Print the records below exactly as they appear.
------ Supplied material ------
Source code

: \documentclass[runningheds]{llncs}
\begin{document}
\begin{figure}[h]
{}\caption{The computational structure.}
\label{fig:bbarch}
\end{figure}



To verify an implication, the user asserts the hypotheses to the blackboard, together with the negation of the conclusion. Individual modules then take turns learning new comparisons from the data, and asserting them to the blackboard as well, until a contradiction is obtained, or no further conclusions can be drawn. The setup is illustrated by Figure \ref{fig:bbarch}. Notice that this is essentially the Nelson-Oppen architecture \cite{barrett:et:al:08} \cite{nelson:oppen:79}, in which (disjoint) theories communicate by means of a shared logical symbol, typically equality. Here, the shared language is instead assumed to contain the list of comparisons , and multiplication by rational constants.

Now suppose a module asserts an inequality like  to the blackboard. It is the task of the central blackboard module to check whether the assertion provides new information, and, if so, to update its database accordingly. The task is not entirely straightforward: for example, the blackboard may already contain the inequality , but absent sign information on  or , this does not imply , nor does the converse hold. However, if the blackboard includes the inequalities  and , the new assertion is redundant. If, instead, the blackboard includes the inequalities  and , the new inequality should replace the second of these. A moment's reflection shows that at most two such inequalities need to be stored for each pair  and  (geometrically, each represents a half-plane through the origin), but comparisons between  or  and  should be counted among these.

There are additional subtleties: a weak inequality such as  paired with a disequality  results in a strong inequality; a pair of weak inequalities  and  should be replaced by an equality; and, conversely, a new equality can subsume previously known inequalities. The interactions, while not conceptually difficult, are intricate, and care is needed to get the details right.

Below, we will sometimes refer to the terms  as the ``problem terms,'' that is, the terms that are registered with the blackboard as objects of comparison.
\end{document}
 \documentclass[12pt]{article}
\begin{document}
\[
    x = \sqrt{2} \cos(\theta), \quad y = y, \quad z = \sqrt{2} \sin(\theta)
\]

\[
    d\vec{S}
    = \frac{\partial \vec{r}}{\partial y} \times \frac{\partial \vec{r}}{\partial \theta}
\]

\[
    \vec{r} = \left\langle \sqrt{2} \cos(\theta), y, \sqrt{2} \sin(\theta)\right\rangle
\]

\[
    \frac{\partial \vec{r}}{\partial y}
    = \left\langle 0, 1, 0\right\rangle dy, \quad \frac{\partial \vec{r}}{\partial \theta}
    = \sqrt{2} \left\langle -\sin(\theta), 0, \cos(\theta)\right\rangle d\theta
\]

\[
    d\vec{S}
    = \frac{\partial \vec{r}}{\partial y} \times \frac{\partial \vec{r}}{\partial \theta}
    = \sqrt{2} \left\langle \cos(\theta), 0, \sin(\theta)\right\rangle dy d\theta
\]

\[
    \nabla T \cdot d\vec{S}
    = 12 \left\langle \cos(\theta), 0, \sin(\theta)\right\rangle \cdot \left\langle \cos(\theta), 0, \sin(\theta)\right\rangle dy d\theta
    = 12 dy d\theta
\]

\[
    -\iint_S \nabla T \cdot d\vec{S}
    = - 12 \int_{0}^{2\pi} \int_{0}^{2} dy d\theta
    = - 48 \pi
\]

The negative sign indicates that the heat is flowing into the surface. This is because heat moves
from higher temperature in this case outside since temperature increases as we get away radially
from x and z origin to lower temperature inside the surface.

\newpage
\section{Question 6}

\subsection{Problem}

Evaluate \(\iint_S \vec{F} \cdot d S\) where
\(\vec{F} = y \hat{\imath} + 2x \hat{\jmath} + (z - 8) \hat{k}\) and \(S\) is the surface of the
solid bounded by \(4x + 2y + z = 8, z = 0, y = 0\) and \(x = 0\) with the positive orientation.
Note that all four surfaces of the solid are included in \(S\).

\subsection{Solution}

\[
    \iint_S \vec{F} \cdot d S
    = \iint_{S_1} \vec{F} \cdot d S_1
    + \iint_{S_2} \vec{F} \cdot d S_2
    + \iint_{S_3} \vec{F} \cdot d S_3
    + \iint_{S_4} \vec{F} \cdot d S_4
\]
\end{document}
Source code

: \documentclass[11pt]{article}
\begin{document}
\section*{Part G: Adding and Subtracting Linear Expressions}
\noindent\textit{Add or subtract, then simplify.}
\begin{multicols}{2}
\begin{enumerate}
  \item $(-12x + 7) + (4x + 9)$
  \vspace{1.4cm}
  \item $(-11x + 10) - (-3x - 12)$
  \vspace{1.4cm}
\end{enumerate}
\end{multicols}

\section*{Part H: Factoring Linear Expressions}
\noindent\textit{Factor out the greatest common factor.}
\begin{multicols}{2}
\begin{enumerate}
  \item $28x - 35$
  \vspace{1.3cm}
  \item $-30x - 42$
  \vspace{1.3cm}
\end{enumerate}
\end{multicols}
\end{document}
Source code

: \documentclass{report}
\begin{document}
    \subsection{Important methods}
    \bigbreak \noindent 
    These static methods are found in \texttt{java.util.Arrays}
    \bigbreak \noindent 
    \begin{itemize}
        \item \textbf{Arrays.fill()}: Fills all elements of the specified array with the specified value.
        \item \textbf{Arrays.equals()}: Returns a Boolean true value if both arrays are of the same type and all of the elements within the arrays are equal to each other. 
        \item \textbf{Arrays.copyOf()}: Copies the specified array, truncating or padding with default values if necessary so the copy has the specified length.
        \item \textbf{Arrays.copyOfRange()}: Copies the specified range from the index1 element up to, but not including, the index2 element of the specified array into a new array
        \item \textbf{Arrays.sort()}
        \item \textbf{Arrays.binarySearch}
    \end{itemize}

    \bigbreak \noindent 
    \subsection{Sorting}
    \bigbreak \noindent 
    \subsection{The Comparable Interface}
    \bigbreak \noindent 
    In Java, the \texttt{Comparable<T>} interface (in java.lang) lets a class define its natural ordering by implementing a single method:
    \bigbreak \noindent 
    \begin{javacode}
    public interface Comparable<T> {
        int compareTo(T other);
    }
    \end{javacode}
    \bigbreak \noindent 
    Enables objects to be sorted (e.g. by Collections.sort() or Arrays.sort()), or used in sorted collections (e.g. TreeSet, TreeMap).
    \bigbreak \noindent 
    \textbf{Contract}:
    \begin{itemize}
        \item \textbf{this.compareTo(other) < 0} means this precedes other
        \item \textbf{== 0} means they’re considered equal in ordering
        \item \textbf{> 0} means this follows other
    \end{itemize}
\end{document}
------
* Answer to this problem:
Source code

: \documentclass[runningheds]{llncs}
\begin{document}
\begin{figure}[h]
{}\caption{The computational structure.}
\label{fig:bbarch}
\end{figure}



To verify an implication, the user asserts the hypotheses to the blackboard, together with the negation of the conclusion. Individual modules then take turns learning new comparisons from the data, and asserting them to the blackboard as well, until a contradiction is obtained, or no further conclusions can be drawn. The setup is illustrated by Figure \ref{fig:bbarch}. Notice that this is essentially the Nelson-Oppen architecture \cite{barrett:et:al:08} \cite{nelson:oppen:79}, in which (disjoint) theories communicate by means of a shared logical symbol, typically equality. Here, the shared language is instead assumed to contain the list of comparisons , and multiplication by rational constants.

Now suppose a module asserts an inequality like  to the blackboard. It is the task of the central blackboard module to check whether the assertion provides new information, and, if so, to update its database accordingly. The task is not entirely straightforward: for example, the blackboard may already contain the inequality , but absent sign information on  or , this does not imply , nor does the converse hold. However, if the blackboard includes the inequalities  and , the new assertion is redundant. If, instead, the blackboard includes the inequalities  and , the new inequality should replace the second of these. A moment's reflection shows that at most two such inequalities need to be stored for each pair  and  (geometrically, each represents a half-plane through the origin), but comparisons between  or  and  should be counted among these.

There are additional subtleties: a weak inequality such as  paired with a disequality  results in a strong inequality; a pair of weak inequalities  and  should be replaced by an equality; and, conversely, a new equality can subsume previously known inequalities. The interactions, while not conceptually difficult, are intricate, and care is needed to get the details right.

Below, we will sometimes refer to the terms  as the ``problem terms,'' that is, the terms that are registered with the blackboard as objects of comparison.
\end{document}
 \documentclass[12pt]{article}
\begin{document}
\[
    x = \sqrt{2} \cos(\theta), \quad y = y, \quad z = \sqrt{2} \sin(\theta)
\]

\[
    d\vec{S}
    = \frac{\partial \vec{r}}{\partial y} \times \frac{\partial \vec{r}}{\partial \theta}
\]

\[
    \vec{r} = \left\langle \sqrt{2} \cos(\theta), y, \sqrt{2} \sin(\theta)\right\rangle
\]

\[
    \frac{\partial \vec{r}}{\partial y}
    = \left\langle 0, 1, 0\right\rangle dy, \quad \frac{\partial \vec{r}}{\partial \theta}
    = \sqrt{2} \left\langle -\sin(\theta), 0, \cos(\theta)\right\rangle d\theta
\]

\[
    d\vec{S}
    = \frac{\partial \vec{r}}{\partial y} \times \frac{\partial \vec{r}}{\partial \theta}
    = \sqrt{2} \left\langle \cos(\theta), 0, \sin(\theta)\right\rangle dy d\theta
\]

\[
    \nabla T \cdot d\vec{S}
    = 12 \left\langle \cos(\theta), 0, \sin(\theta)\right\rangle \cdot \left\langle \cos(\theta), 0, \sin(\theta)\right\rangle dy d\theta
    = 12 dy d\theta
\]

\[
    -\iint_S \nabla T \cdot d\vec{S}
    = - 12 \int_{0}^{2\pi} \int_{0}^{2} dy d\theta
    = - 48 \pi
\]

The negative sign indicates that the heat is flowing into the surface. This is because heat moves
from higher temperature in this case outside since temperature increases as we get away radially
from x and z origin to lower temperature inside the surface.

\newpage
\section{Question 6}

\subsection{Problem}

Evaluate \(\iint_S \vec{F} \cdot d S\) where
\(\vec{F} = y \hat{\imath} + 2x \hat{\jmath} + (z - 8) \hat{k}\) and \(S\) is the surface of the
solid bounded by \(4x + 2y + z = 8, z = 0, y = 0\) and \(x = 0\) with the positive orientation.
Note that all four surfaces of the solid are included in \(S\).

\subsection{Solution}

\[
    \iint_S \vec{F} \cdot d S
    = \iint_{S_1} \vec{F} \cdot d S_1
    + \iint_{S_2} \vec{F} \cdot d S_2
    + \iint_{S_3} \vec{F} \cdot d S_3
    + \iint_{S_4} \vec{F} \cdot d S_4
\]
\end{document}
Source code

: \documentclass[11pt]{article}
\begin{document}
\section*{Part G: Adding and Subtracting Linear Expressions}
\noindent\textit{Add or subtract, then simplify.}
\begin{multicols}{2}
\begin{enumerate}
  \item $(-12x + 7) + (4x + 9)$
  \vspace{1.4cm}
  \item $(-11x + 10) - (-3x - 12)$
  \vspace{1.4cm}
\end{enumerate}
\end{multicols}

\section*{Part H: Factoring Linear Expressions}
\noindent\textit{Factor out the greatest common factor.}
\begin{multicols}{2}
\begin{enumerate}
  \item $28x - 35$
  \vspace{1.3cm}
  \item $-30x - 42$
  \vspace{1.3cm}
\end{enumerate}
\end{multicols}
\end{document}
Source code

: \documentclass{report}
\begin{document}
    \subsection{Important methods}
    \bigbreak \noindent 
    These static methods are found in \texttt{java.util.Arrays}
    \bigbreak \noindent 
    \begin{itemize}
        \item \textbf{Arrays.fill()}: Fills all elements of the specified array with the specified value.
        \item \textbf{Arrays.equals()}: Returns a Boolean true value if both arrays are of the same type and all of the elements within the arrays are equal to each other. 
        \item \textbf{Arrays.copyOf()}: Copies the specified array, truncating or padding with default values if necessary so the copy has the specified length.
        \item \textbf{Arrays.copyOfRange()}: Copies the specified range from the index1 element up to, but not including, the index2 element of the specified array into a new array
        \item \textbf{Arrays.sort()}
        \item \textbf{Arrays.binarySearch}
    \end{itemize}

    \bigbreak \noindent 
    \subsection{Sorting}
    \bigbreak \noindent 
    \subsection{The Comparable Interface}
    \bigbreak \noindent 
    In Java, the \texttt{Comparable<T>} interface (in java.lang) lets a class define its natural ordering by implementing a single method:
    \bigbreak \noindent 
    \begin{javacode}
    public interface Comparable<T> {
        int compareTo(T other);
    }
    \end{javacode}
    \bigbreak \noindent 
    Enables objects to be sorted (e.g. by Collections.sort() or Arrays.sort()), or used in sorted collections (e.g. TreeSet, TreeMap).
    \bigbreak \noindent 
    \textbf{Contract}:
    \begin{itemize}
        \item \textbf{this.compareTo(other) < 0} means this precedes other
        \item \textbf{== 0} means they’re considered equal in ordering
        \item \textbf{> 0} means this follows other
    \end{itemize}
\end{document}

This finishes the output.